Although all of the infants displayed specific brain activation following heel lances, however, not all were able to display pain facial expressions or physiological responses to that pain, making the recorded neural activity in the brain much more reliable than observational measures alone. Professor Fitzgerald and colleagues therefore decided to use this specific nociceptive brain activity as the quantitative neural measure of infant pain in the first randomised controlled analgesic trial in newborn infants, conducted at University College London Hospital between 2009 and 2010.

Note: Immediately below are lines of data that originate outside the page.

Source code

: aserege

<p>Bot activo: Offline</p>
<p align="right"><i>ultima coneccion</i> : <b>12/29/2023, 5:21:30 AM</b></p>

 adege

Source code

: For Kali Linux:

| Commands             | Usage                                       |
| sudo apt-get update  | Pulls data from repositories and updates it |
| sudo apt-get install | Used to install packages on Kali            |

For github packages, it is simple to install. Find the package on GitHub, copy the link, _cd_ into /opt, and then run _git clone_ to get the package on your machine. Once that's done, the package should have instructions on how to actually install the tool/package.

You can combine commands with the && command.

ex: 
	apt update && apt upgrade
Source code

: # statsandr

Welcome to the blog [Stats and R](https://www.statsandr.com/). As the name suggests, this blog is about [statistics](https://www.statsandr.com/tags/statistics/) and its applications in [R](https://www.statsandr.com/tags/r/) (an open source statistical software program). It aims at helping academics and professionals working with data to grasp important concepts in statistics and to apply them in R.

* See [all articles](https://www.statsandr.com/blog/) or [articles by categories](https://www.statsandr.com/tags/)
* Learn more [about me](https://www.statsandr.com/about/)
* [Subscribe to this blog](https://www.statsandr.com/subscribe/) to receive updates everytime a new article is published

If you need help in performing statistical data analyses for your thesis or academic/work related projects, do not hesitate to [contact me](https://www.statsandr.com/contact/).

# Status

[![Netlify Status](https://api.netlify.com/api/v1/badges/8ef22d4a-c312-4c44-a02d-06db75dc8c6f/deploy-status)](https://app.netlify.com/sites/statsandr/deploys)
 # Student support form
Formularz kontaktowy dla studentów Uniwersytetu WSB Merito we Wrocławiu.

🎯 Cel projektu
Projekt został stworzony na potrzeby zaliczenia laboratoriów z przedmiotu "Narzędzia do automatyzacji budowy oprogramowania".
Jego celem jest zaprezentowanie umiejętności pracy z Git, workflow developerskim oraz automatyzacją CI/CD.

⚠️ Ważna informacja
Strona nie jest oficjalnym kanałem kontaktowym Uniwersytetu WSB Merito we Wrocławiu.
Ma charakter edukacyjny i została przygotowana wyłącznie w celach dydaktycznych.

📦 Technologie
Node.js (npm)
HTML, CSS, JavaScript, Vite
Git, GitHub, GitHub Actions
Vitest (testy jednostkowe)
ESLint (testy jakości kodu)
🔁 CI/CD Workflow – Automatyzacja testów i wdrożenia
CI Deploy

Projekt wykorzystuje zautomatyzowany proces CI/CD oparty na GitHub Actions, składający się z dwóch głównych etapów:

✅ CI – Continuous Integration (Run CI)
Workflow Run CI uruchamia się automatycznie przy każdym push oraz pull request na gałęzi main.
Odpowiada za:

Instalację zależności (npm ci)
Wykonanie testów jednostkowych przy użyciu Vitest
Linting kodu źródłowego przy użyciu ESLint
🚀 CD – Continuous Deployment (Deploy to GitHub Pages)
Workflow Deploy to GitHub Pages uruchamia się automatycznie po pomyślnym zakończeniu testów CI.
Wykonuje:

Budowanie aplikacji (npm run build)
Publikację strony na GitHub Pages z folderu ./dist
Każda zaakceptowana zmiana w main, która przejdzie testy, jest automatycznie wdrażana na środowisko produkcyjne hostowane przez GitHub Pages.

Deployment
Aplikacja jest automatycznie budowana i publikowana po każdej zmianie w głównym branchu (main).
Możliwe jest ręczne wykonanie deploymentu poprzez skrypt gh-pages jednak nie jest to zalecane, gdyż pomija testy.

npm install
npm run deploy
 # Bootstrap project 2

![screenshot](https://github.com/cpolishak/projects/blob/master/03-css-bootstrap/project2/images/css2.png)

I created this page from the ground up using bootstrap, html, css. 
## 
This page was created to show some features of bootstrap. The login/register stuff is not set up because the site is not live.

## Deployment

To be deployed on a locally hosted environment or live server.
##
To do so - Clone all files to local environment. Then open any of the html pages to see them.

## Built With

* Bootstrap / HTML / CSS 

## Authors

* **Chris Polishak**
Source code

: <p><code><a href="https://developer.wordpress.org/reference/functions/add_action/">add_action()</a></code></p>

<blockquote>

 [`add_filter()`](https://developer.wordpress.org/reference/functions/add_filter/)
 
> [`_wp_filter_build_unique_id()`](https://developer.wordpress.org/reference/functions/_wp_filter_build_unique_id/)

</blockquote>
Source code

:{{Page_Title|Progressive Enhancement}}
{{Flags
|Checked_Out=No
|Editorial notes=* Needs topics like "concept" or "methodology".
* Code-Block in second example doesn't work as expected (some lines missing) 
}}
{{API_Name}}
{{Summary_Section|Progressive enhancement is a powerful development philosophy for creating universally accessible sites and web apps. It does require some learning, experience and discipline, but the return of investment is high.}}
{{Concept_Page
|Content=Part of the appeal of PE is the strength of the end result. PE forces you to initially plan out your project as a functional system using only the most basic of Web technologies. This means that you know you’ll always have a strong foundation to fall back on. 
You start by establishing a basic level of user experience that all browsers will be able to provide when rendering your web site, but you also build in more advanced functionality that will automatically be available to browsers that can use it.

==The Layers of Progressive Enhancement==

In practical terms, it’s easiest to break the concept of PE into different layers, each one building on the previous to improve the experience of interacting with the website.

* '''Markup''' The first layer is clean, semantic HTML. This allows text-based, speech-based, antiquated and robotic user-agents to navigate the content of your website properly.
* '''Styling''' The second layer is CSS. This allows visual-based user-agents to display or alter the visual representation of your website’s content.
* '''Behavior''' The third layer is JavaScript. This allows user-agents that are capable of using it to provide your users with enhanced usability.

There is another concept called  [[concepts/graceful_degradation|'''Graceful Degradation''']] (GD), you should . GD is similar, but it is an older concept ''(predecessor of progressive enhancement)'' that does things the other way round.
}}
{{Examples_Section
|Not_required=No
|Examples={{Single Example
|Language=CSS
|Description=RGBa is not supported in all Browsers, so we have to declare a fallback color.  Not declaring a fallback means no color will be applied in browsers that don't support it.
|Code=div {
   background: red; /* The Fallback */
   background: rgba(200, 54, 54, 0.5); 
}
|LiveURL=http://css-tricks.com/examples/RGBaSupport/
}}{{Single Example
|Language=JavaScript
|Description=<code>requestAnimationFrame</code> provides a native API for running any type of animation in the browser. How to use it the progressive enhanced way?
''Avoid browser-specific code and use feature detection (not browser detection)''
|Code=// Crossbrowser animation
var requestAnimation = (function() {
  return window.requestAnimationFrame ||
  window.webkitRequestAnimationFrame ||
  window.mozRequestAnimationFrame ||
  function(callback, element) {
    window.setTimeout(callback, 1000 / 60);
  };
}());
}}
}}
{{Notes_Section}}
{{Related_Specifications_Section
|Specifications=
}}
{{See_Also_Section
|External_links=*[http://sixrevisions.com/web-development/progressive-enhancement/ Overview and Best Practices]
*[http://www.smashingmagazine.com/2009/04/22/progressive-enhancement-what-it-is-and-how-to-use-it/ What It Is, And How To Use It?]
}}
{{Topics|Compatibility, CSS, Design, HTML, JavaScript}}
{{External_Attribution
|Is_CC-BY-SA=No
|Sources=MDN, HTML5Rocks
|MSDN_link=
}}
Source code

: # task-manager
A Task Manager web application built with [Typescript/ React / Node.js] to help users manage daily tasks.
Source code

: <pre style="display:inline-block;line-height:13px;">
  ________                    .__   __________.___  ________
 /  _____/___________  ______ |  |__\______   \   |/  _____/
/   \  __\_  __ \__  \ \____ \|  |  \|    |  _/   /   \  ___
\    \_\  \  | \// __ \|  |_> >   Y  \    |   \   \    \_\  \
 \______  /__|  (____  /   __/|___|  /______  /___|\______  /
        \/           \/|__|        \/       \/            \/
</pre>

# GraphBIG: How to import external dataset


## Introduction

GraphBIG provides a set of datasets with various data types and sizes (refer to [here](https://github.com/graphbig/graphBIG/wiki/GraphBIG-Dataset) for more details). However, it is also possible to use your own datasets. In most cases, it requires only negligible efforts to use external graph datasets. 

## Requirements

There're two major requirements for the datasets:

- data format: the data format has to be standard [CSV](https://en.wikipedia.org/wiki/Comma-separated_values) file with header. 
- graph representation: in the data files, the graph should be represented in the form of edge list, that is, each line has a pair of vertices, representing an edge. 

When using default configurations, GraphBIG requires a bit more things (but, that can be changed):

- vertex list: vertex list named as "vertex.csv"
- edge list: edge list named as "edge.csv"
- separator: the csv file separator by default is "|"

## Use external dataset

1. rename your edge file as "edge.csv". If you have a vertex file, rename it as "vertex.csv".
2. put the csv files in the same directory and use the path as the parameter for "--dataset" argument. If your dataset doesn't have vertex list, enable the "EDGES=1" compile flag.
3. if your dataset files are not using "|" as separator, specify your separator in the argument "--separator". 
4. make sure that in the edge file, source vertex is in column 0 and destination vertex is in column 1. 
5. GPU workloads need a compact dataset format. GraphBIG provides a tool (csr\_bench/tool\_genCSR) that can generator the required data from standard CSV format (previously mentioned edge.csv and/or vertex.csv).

The trial demonstrated important inadequacies in analgesic methods currently used in neonatal care units around the UK and elsewhere. It demonstrated, for example, that oral sucrose, a commonly used 'analgesic' for procedural pain in infants, does not in fact significantly affect activity in neonatal brain or spinal cord nociceptive circuit. As such, sucrose is unlikely to be an effective analgesic drug; any capacity that it shows to reduce clinical observational scores after noxious events in newborn infants should not be interpreted as pain relief.

These results generated much interest among healthcare professionals. The trial was reviewed on the Faculty of 1000 website, discussed in Nature Medicine, and reported on numerous medical sites in the UK and the USA. Professor Chris Kennard, Chair of the MRC's Neuroscience and Mental Health funding board, acknowledged its "significant implications for healthcare policy".

The work has, moreover, also engaged a public audience with this important area of research, especially through its coverage in the public as well as practitioner press but also through Professor Fitzgerald's contribution in 2011 to a BBC Horizon programme titled The Secret World of Pain, which reached 1.96 million viewers.